Летом 1980-го мой родственник в четвертом или пятом колене испугал нашего соседа, «Иванова по матери» (с отцом по фамилии Голбштейн или что-то в этой парадигме). Дальний родственник был курсантом в училище, готовившем офицеров для охраны тюрем и зон заключения. Его всегда тянуло к чему-то «силовому». Замполит училища — где-то в приволжском городе, кажется, — обрадовался еврейскому курсанту: теперь никто не обвинит их в антисемитизме. К олимпийским играм училище привезли в Москву и на время игр переодели в обычную милицейскую форму. В этой форме он и предстал перед нами, а потом я пошел провожать его к метро. Иванов эту сцену увидел и запаниковал, что меня арестовали и куда-то ведут. Он входил в круг наших друзей и знал о том, что мы сидим на фибровых чемоданах. Ивановы в конце концов эмигрировали в Германию. В 1994-м я приехал из Англии и случайно (в Москве!) встретился с ними в метро. Оказалось, что они тоже уже сидели на чемоданах, не исключено, тоже фибровых. Пригодилась голбштейновская половинка.

* * *

В итоге подача документов не ухудшила качество нашей жизни, а, скорее, улучшила. Она дала ощущение свободы. Слово «отказник» воспринималось мной не как клеймо, а как звание. У меня не было ощущения, что кто-то отшатнулся от меня, разве что в самом начале, когда меня исключали и т. п. Тогда я выходил в коридор курить один, почти никто ко мне не присоединялся. Но это продолжалось не очень долго. Месяц на стройке стадиона тоже помог — в институте пыль за это время осела.

Жизнь «в отказе» стала для меня более еврейской. Если раньше я носился с какими-то планами научной работы в области автоматики, то после 1979 года занимался этим уже спустя рукава. Меня куда больше интересовала еврейская история. Точнее — интересовала меня еще больше, чем раньше. Говорят, что читать по-русски я начал по отцовскому учебнику истории для какого-то класса.

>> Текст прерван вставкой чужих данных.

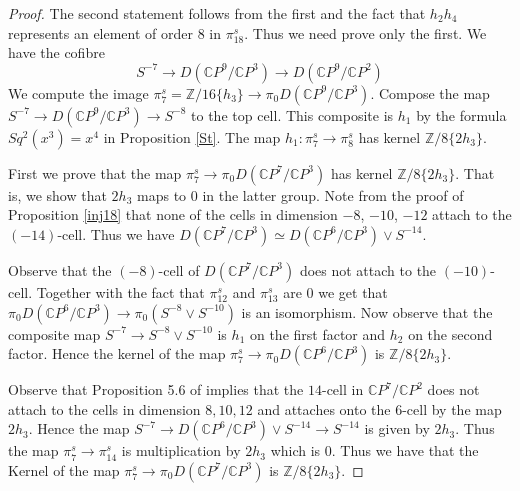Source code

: \documentclass[a4paper,leqno,12pt]{amsart}
\theoremstyle{plain}
\theoremstyle{definition}
\numberwithin{equation}{section}
\begin{document}
\begin{proof}
The second statement follows from the first and the fact that $h_2h_4$ represents an element of order $8$ in $\pi_{18}^s$. Thus we need prove only the first. We have the cofibre 
$$S^{-7} \to D({\mathbb{C}} P^9/ {\mathbb{C}} P^3) \to D({\mathbb{C}} P^9/{\mathbb{C}} P^2)  $$
We compute the image $\pi_7^s = {\mathbb{Z}}/16\{h_3\} \to \pi_0 D({\mathbb{C}} P^9/ {\mathbb{C}} P^3)$. Compose the map $S^{-7} \to D({\mathbb{C}} P^9/{\mathbb{C}} P^3) \to S^{-8}$ to the top cell. This composite is $h_1$ by the formula  $Sq^2(x^3)=x^4$ in Proposition \ref{St}. The map $h_1 : \pi_7^s \to \pi_8^s$ has kernel ${\mathbb{Z}}/8\{2h_3\}$. 

First we prove that the map $\pi_7^s \to \pi_0D({\mathbb{C}} P^7/{\mathbb{C}} P^3)$ has kernel ${\mathbb{Z}}/8\{2h_3\}$. That is, we show that $2h_3$ maps to $0$ in the latter group. Note from the proof of Proposition \ref{inj18} that none of the cells in dimension $-8$, $-10$, $-12$ attach to the $(-14)$-cell. Thus we have $D({\mathbb{C}} P^7/ {\mathbb{C}} P^3) \simeq D({\mathbb{C}} P^6/{\mathbb{C}} P^3) \vee S^{-14}$. 

Observe that the $(-8)$-cell of $D({\mathbb{C}} P^7/ {\mathbb{C}} P^3)$ does not attach to the $(-10)$-cell. Together with the fact that $\pi_{12}^s$ and $\pi_{13}^s$ are $0$ we get that $\pi_0D({\mathbb{C}} P^6/{\mathbb{C}} P^3)\to \pi_0(S^{-8}\vee S^{-10})$  is an isomorphism. Now observe that  the composite map $S^{-7}\to S^{-8}\vee S^{-10}$ is $h_1$ on the first factor and $h_2$ on the second factor. Hence the kernel of the map $\pi_7^s \to \pi_0D({\mathbb{C}} P^6/{\mathbb{C}} P^3)$ is ${\mathbb{Z}}/8\{2h_3\}$. 

Observe that Proposition 5.6 of \cite{Mos68} implies that the $14$-cell in ${\mathbb{C}} P^7/{\mathbb{C}} P^2$ does not attach to the cells in dimension $8,10,12$ and attaches onto the $6$-cell by the map $2h_3$. Hence the map $S^{-7} \to D({\mathbb{C}} P^6/{\mathbb{C}} P^3)\vee S^{-14} \to S^{-14}$ is given by $2h_3$. Thus the map $\pi_7^s \to \pi_{14}^s$ is multiplication by $2h_3$ which is $0$. Thus we have that the Kernel of the map $\pi_7^s \to \pi_0D({\mathbb{C}} P^7/{\mathbb{C}} P^3)$ is ${\mathbb{Z}}/8\{2h_3\}$.


\end{proof}
\end{document}
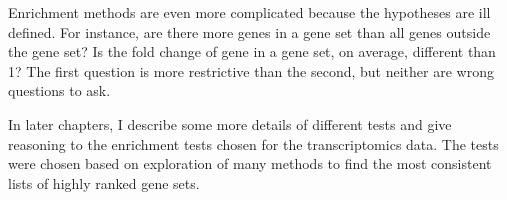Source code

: Enrichment methods are even more complicated because the hypotheses
are ill defined. For instance, are there more genes in a gene set
than all genes outside the gene set? Is the fold change of gene
in a gene set, on average, different than 1? The first question
is more restrictive than the second, but neither are wrong questions
to ask.

In later chapters, I describe some more details of different tests
and give reasoning to the enrichment tests chosen for
the transcriptomics data. The tests were chosen based on exploration
of many methods to find the most consistent lists of highly ranked
gene sets. 












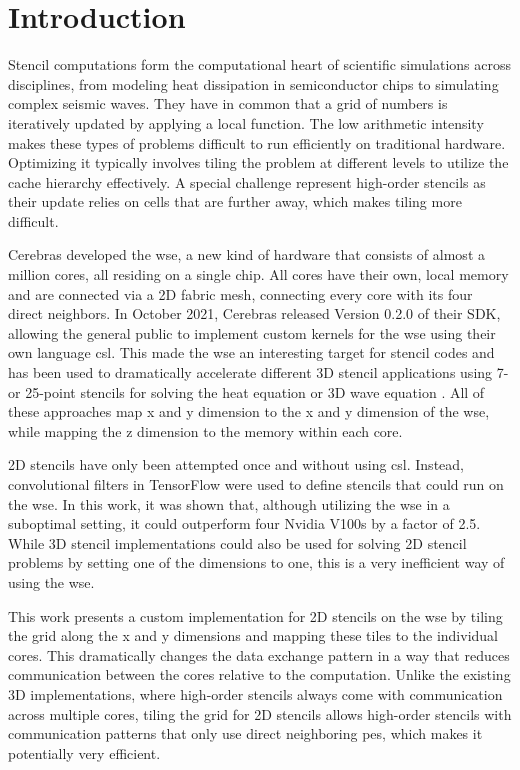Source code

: \chapter{Introduction}
Stencil computations form the computational heart of scientific simulations across disciplines, from modeling heat dissipation in semiconductor chips to simulating complex seismic waves.
They have in common that a grid of numbers is iteratively updated by applying a local function.
The low arithmetic intensity makes these types of problems difficult to run efficiently on traditional hardware.
Optimizing it typically involves tiling the problem at different levels to utilize the cache hierarchy effectively.
A special challenge represent high-order stencils as their update relies on cells that are further away, which makes tiling more difficult.

Cerebras developed the \ac{wse}, a new kind of hardware that consists of almost a million cores, all residing on a single chip.
All cores have their own, local memory and are connected via a 2D fabric mesh, connecting every core with its four direct neighbors.
In October 2021, Cerebras released Version 0.2.0 of their SDK, allowing the general public to implement custom kernels for the \ac{wse} using their own language \ac{csl}. 
This made the \ac{wse} an interesting target for stencil codes and has been used to dramatically accelerate different 3D stencil applications using 7- or 25-point stencils for solving the heat equation or 3D wave equation \cite{jacquelin2022scalable,rocki2020fast,woo2022disruptive,sai2024matrix}.
All of these approaches map x and y dimension to the x and y dimension of the \ac{wse}, while mapping the z dimension to the memory within each core.

2D stencils have only been attempted once and without using \ac{csl}. Instead, convolutional filters in TensorFlow were used to define stencils that could run on the \ac{wse}\cite{brown2022tensorflow}. In this work, it was shown that, although utilizing the \ac{wse} in a suboptimal setting, it could outperform four Nvidia V100s by a factor of 2.5. While 3D stencil implementations could also be used for solving 2D stencil problems by setting one of the dimensions to one, this is a very inefficient way of using the \ac{wse}.

This work presents a custom implementation for 2D stencils on the \ac{wse} by tiling the grid along the x and y dimensions and mapping these tiles to the individual cores.
This dramatically changes the data exchange pattern in a way that reduces communication between the cores relative to the computation.
Unlike the existing 3D implementations, where high-order stencils always come with communication across multiple cores, tiling the grid for 2D stencils allows high-order stencils with communication patterns that only use direct neighboring \acp{pe}, which makes it potentially very efficient.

Дом наш в Запорожье был по-настоящему еврейским. Говорили почти всегда на идише. Родители моей матери жили с нами, от них я русского слова никогда не слышал. Я даже не уверен, что бабушка могла говорить по-русски, хотя что-то понимала. Мама не работала, но меня перед школой отдали в детский сад, чтобы я лучше освоил русский язык. Отец овладел русским очень хорошо, хотя никогда его не учил. В еврейском отделении житомирского пединститута вторым языком после идиша был украинский. Мама, тоже никогда не учившая русский, к его грамматике и лексике подходила творчески. А у ее младшей сестры были проблемы на работе. В детском саду ей приходилось вести занятия по развитию речи, но инспекторы находили ее усилия малоубедительными. В 90-е она уехала с сыновьями в Израиль и писала оттуда письма, которые без смеха — смеха до слез! — читать было невозможно. А потом стало скучно, так как она начала писать на идише.

До войны вся семья жила в Новозлатопольском еврейском национальном районе, одном из пяти в европейской части СССР. Мой отец получил туда распределение, позже заведовал районным отделом образования. По воскресеньям у нас часто собирался какой-то народ — родня и друзья по довоенной жизни в еврейском районе. Я вырос на том, что сейчас называют «устной историей». К деду приходил его приятель, любивший рассказывать, как он взял пленного в Первую мировую войну. Иногда его пленник был немцем, а иногда австрияком. Чин его тоже менялся: то фельдфебель, то офицер. С тех пор я отношусь к «устной истории» с подозрением. Не исключено, что и в этом тексте я что-то немного напутал.